◆ **Pictures paired with source code**:
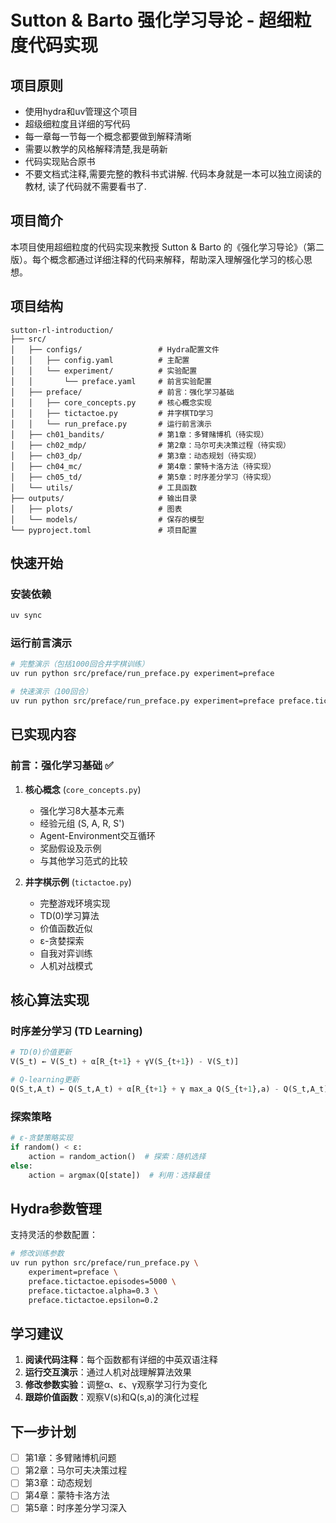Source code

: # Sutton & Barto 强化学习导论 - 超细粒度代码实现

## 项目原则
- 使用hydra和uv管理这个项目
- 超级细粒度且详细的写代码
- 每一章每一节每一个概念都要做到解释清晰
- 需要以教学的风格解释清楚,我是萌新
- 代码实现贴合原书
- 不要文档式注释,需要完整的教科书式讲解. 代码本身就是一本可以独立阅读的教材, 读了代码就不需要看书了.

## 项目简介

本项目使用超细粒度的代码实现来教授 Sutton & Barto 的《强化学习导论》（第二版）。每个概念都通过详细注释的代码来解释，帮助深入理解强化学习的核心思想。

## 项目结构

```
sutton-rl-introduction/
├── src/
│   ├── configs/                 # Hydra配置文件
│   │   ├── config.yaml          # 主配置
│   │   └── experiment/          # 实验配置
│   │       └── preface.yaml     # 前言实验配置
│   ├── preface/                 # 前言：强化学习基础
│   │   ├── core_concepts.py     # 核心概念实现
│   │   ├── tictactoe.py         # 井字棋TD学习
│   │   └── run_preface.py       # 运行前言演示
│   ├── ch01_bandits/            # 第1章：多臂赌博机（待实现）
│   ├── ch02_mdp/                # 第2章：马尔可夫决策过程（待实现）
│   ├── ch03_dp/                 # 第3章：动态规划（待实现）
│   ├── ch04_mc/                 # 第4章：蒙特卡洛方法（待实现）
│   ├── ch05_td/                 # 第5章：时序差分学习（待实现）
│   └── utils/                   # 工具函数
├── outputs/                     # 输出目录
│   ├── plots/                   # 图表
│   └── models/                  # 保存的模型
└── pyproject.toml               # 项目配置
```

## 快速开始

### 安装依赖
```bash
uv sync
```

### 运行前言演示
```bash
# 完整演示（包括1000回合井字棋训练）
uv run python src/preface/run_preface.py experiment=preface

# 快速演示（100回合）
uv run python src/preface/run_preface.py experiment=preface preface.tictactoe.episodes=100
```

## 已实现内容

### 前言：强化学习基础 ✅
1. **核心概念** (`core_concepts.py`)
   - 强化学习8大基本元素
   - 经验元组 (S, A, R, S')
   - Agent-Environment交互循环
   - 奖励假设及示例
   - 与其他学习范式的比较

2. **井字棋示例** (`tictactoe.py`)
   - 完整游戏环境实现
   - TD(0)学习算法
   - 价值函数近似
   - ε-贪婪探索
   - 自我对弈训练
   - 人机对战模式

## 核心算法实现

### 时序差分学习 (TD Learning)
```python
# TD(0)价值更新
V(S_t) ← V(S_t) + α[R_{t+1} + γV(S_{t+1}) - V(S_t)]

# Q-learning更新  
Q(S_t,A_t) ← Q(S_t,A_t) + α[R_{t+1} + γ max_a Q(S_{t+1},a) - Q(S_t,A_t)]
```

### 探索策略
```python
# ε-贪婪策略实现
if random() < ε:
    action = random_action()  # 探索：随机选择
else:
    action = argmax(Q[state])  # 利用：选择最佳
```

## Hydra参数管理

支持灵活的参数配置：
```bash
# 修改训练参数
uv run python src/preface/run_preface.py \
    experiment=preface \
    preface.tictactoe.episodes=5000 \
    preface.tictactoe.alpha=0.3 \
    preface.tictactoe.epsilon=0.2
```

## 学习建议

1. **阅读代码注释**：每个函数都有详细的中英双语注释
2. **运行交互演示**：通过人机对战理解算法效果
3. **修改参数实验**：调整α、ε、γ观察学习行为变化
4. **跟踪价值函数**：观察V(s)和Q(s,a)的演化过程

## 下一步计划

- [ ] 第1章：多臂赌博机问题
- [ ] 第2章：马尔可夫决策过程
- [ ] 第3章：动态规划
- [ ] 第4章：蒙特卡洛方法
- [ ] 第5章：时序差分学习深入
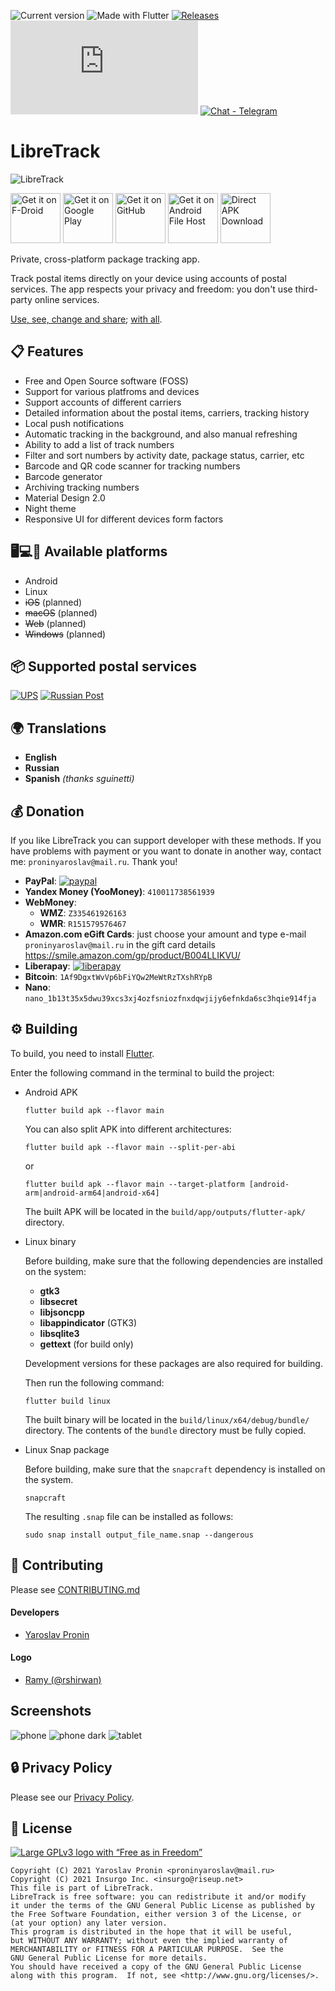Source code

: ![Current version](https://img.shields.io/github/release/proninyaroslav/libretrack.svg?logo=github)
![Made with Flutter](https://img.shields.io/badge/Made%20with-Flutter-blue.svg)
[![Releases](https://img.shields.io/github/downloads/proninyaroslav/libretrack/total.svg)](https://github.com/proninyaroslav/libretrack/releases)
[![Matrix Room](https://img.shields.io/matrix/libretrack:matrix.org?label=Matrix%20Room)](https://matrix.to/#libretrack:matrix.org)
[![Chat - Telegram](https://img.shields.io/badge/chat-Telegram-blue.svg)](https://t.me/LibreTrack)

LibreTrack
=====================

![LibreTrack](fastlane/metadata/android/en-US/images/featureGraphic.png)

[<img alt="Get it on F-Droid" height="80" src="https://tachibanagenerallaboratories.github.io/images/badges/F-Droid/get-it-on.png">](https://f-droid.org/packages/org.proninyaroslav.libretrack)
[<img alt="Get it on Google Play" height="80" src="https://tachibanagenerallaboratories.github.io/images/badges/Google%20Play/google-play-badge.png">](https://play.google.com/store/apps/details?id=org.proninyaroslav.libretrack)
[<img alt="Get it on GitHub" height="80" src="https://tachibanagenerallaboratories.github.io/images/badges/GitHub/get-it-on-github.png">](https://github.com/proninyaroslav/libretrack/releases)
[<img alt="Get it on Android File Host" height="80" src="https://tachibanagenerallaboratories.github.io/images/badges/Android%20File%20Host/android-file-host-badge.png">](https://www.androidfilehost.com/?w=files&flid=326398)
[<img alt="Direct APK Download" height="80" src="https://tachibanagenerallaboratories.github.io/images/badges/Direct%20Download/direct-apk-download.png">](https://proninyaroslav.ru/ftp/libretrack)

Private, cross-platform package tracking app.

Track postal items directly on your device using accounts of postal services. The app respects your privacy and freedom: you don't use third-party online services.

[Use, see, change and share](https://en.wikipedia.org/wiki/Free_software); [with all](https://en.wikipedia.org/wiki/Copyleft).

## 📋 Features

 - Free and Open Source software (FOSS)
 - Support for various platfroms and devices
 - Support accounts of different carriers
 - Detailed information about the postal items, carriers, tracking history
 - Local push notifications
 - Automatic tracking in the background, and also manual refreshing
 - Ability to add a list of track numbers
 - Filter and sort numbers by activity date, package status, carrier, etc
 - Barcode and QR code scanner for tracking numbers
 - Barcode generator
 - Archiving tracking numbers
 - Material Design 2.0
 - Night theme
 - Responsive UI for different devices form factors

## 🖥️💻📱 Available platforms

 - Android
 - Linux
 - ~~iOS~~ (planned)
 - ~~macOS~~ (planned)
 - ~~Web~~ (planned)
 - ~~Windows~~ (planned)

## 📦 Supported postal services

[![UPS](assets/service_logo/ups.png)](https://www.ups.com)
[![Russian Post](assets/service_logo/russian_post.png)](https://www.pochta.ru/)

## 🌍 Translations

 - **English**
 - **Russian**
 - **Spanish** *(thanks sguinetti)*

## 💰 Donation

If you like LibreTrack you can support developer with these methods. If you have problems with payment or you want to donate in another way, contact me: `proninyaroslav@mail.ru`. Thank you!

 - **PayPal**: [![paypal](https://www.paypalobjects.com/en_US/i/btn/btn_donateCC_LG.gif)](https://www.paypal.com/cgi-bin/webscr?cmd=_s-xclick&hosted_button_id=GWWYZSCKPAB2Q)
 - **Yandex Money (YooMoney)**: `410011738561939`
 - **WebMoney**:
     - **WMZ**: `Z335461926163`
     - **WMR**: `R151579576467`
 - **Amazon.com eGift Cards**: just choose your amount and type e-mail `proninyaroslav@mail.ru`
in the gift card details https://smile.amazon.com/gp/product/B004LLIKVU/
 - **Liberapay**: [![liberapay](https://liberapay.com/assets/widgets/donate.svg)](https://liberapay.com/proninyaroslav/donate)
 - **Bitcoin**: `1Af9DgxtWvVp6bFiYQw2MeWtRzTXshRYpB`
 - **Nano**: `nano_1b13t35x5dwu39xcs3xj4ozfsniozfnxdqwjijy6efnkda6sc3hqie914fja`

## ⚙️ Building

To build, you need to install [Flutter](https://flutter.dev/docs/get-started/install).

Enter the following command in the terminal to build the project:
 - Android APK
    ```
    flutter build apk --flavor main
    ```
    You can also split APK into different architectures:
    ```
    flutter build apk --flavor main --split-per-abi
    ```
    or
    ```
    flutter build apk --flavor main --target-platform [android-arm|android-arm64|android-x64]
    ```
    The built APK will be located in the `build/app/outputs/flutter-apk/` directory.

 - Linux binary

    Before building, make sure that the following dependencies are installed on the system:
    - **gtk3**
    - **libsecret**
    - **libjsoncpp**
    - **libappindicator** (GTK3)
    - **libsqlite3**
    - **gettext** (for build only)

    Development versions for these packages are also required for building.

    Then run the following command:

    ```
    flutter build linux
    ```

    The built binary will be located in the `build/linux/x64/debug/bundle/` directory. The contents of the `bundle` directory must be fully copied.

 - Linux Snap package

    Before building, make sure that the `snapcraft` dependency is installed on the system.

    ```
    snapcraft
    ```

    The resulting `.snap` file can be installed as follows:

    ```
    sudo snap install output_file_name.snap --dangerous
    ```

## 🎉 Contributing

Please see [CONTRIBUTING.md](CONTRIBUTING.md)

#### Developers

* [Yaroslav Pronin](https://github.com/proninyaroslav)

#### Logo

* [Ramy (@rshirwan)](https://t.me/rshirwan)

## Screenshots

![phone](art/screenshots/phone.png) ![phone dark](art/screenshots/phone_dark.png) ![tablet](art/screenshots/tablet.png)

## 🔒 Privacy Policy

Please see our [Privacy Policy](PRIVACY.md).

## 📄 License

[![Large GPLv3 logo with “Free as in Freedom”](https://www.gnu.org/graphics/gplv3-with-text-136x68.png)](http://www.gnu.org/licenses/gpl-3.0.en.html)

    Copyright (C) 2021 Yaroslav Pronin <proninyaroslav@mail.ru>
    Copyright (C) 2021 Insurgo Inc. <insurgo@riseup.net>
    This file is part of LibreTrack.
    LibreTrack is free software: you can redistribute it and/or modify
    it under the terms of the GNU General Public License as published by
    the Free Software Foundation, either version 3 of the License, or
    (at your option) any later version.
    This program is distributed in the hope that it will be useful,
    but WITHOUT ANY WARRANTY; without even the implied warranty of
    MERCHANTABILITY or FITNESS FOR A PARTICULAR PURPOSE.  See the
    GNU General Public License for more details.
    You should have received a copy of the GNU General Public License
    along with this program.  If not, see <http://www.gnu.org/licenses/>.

◆ **Task objective**: Only lines holding the word "Russian" belong in the answer; copy all of them from the records.

◆ **Answer to this task**:
[![Russian Post](assets/service_logo/russian_post.png)](https://www.pochta.ru/)
 - **Russian**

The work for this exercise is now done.